If you're a hardened MAC fan, then you're probably already well aware of their limited edition, Mexican themed collection, with designers Rodarte, scheduled for release in September 2010.

Like many, I get the scoop on the latest MAC collections from Specktra.net - a haven for all make up (especially MAC) and beauty lovers. Details of the Rodarte collection were released a while back, but it took one glance at the promo images available to decide that nothing from this collection was going to flatter my skin tone and therefore my money would be staying firmly in my wallet. I didn't give the collection a second thought and life went on.


 Rodarte's 'ghost-like' imagery, do little to stem the eerie connotations that are being associated with this collection.

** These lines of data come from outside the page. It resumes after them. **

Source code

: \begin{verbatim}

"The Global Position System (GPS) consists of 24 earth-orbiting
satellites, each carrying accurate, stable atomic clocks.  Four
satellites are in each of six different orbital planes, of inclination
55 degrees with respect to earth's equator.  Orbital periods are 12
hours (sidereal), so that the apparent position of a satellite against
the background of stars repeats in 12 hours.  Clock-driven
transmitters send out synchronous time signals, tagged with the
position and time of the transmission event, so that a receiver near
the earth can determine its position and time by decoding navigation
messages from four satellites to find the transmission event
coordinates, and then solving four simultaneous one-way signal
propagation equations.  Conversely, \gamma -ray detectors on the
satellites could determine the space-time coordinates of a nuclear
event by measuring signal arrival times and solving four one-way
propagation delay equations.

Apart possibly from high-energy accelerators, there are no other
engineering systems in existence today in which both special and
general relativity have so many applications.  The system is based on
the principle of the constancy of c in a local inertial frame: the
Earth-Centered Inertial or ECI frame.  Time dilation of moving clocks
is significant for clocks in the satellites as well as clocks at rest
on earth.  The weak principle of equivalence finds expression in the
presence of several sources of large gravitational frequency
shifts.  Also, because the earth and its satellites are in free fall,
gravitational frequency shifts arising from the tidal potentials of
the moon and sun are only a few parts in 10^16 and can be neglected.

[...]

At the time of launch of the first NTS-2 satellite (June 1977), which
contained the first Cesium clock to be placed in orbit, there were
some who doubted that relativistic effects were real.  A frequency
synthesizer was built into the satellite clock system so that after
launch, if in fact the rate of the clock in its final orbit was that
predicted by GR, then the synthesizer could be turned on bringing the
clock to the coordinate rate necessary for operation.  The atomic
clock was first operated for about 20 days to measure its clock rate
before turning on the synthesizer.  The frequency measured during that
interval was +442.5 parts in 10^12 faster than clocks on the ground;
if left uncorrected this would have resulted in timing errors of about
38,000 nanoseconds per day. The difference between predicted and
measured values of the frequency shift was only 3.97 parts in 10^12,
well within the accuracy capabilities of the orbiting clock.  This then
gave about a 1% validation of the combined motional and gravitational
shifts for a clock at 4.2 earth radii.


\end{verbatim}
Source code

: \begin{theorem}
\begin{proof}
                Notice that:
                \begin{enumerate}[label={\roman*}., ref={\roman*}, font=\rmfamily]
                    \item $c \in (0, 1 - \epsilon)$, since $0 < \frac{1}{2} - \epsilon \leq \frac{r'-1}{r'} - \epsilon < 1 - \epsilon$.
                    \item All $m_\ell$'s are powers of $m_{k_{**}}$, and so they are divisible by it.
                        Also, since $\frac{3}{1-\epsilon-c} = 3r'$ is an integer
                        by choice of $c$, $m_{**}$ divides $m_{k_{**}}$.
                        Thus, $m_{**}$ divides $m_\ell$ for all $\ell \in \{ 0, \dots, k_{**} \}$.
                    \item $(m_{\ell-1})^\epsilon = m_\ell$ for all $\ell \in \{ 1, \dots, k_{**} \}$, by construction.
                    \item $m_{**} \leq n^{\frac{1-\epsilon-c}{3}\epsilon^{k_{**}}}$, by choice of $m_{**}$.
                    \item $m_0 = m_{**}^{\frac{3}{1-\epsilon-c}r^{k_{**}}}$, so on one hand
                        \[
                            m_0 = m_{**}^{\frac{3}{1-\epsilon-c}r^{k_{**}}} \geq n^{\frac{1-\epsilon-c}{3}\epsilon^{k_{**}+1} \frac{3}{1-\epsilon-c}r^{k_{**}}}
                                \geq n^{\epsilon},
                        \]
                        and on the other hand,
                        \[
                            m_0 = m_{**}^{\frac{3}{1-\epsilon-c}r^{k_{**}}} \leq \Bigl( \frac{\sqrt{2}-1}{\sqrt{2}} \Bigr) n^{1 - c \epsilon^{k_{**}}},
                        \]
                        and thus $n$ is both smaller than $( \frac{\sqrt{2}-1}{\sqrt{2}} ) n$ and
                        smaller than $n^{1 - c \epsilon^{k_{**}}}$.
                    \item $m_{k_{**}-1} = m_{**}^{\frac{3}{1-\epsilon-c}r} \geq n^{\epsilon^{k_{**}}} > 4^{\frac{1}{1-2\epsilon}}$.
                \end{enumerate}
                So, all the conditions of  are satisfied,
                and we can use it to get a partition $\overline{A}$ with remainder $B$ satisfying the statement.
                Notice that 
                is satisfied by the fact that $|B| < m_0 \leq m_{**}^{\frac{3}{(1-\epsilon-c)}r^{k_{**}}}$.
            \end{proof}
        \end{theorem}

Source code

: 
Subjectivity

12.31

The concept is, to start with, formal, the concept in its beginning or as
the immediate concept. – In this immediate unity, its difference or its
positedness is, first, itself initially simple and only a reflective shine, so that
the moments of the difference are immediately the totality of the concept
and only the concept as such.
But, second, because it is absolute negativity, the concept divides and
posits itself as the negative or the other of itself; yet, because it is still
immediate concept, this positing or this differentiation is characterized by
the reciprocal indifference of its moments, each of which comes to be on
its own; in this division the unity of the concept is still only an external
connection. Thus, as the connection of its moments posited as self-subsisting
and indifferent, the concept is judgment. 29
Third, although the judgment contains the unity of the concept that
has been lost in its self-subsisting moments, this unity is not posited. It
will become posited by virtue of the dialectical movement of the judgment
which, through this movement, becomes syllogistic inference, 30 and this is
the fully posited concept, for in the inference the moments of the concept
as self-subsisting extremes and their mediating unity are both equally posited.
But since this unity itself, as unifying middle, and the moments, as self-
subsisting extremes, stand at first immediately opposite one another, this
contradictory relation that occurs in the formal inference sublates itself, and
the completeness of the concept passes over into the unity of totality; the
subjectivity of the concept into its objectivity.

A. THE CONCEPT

Controversy aside, I'm not impressed with the the first sneak preview of the collection, which in my opinion reveals it to be rather dull and one of the worst to be released by MAC so far in 2010. Can you say B.O.R.I.N.G?!

However over the past couple of days, I've been forced to take a much closer look at this collection due to the uproar its affiliation with the northern Mexican city of Ciudad Juarez has created. Ironically I read up on the infamy surrounding Juarez a few months ago after hearing it mentioned on a crime documentary. It was only after I had googled a couple of articles that I made the connection that this was indeed the same Juarez that is now in the centre of a publicity storm created by a cosmetics company.

Juarez is an impoverished Mexican factory town notoriously known for the disappearance of hundreds of women who have been raped and murdered with little or no response from the police. With victims as young as 12 years old, to date the estimated murder toll is speculated by authorities to be approximately 400, however local residents suspect the murders stand at an estimated 5,000. Most of the cases remain unsolved dating back to 2003, and remain so today.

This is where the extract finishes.